JinXing Digital CO.Ltd
- Company type: Private
- Industry: Consumer electronics
- Headquarters: Shenzhen, Guangdong, China
- Area served: North America, South America, Europe, Asia, Middle East, Africa, Oceania
- Products: Tablet PC, Game Consoles, MP3, MP4 players and other electronics
- Services: OEM Service Offered (Contract Manufacturing)
- Revenue: US$2.5 Million - US$5 Million
- Number of employees: 101 - 200 People
- Website: www.jxd.hk

= JXD =

Chinese electronics manufacturer

JinXing Digital CO.Ltd or Jianghang Digital (commonly referred to as JXD, 金星电子有限公司) is a Chinese manufacturer of consumer electronics based in Shenzhen, Guangdong.

==History==
Established in 1995, Jinxing Digital Co.
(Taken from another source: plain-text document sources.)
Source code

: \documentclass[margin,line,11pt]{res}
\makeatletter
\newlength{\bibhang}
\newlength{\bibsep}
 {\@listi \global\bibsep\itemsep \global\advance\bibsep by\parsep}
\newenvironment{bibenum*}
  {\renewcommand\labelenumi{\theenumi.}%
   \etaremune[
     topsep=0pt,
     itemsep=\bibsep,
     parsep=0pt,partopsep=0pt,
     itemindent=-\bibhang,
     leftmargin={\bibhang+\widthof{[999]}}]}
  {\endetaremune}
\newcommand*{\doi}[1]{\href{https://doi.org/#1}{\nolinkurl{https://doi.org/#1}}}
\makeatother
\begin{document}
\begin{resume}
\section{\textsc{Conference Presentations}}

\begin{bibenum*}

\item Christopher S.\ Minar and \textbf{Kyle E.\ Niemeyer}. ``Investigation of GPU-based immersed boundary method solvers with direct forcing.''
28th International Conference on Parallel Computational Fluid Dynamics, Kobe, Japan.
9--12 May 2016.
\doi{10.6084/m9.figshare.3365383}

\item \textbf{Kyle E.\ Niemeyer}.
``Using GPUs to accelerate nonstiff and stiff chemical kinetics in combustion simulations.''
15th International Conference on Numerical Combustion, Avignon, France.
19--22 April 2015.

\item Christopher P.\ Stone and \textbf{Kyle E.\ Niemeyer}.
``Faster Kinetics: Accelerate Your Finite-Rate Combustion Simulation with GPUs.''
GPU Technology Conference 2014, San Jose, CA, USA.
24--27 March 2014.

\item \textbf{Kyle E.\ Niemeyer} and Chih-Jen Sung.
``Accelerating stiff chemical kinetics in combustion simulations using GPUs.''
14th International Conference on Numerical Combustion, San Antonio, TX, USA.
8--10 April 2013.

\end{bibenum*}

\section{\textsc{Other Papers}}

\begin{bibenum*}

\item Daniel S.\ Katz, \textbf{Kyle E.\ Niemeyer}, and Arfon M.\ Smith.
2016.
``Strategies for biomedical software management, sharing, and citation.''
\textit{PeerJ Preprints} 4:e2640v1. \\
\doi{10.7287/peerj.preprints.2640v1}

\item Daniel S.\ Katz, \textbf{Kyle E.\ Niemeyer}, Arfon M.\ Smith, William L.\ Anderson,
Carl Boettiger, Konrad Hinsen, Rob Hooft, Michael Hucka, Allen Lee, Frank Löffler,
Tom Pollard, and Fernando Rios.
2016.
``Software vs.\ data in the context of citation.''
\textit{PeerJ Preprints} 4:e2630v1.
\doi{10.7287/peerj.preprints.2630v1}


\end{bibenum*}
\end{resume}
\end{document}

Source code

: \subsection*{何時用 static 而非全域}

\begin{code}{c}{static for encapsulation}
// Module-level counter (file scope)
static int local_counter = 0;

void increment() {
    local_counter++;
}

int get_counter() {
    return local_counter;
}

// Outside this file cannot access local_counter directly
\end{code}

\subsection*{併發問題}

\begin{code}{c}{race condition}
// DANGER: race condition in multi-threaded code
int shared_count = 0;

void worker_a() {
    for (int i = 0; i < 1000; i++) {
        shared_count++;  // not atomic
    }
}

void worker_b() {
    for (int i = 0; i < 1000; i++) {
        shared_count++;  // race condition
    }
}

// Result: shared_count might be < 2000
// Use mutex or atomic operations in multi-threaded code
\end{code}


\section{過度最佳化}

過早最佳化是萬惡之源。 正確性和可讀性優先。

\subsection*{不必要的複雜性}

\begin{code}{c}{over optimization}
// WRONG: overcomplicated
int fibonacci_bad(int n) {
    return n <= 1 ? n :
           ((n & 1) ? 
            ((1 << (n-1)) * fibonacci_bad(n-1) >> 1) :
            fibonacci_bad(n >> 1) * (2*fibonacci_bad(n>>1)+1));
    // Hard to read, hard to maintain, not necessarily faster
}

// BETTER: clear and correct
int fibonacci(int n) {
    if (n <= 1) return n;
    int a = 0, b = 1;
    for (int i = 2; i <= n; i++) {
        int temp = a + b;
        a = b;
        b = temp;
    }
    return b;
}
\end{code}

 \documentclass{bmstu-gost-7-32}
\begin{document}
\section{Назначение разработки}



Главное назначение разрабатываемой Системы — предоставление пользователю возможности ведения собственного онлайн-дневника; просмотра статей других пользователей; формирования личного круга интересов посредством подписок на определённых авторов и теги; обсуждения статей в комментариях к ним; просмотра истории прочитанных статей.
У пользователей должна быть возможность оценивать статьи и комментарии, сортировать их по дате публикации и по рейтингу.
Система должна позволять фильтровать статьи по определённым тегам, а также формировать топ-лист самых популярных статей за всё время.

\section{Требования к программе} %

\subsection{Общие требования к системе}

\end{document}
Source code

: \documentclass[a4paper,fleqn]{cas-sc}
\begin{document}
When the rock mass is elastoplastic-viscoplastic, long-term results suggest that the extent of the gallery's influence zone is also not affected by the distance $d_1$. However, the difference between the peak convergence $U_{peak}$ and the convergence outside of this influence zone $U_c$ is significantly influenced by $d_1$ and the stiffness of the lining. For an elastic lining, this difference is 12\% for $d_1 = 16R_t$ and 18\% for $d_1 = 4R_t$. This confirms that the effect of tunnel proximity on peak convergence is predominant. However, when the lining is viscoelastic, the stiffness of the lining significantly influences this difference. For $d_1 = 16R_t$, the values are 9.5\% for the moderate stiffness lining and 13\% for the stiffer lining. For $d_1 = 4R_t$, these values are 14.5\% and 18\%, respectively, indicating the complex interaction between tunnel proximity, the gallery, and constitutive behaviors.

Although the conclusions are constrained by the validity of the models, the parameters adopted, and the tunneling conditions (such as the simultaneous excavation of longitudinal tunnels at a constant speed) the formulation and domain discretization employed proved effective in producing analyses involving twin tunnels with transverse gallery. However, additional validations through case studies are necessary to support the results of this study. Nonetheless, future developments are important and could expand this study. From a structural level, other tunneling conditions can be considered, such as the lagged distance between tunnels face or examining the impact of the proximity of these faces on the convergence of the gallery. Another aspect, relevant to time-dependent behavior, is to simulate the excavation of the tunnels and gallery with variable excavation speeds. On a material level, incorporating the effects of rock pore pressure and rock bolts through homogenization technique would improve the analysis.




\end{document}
Ltd is a manufacturer that specializes in the production of MP3 players and other consumer electronic products.

In 2005, the company started manufacturing flash MP4 players, HD MP4 and PMPs.

JXD's first product to garner interest from retro gamers was the JXD 301, which had a Blackfin 533 MHz processor and could emulate a wide variety of retro video game consoles in a handheld format.

==Android products==
JXD produce a range of Android tablets which use a gaming console formfactor.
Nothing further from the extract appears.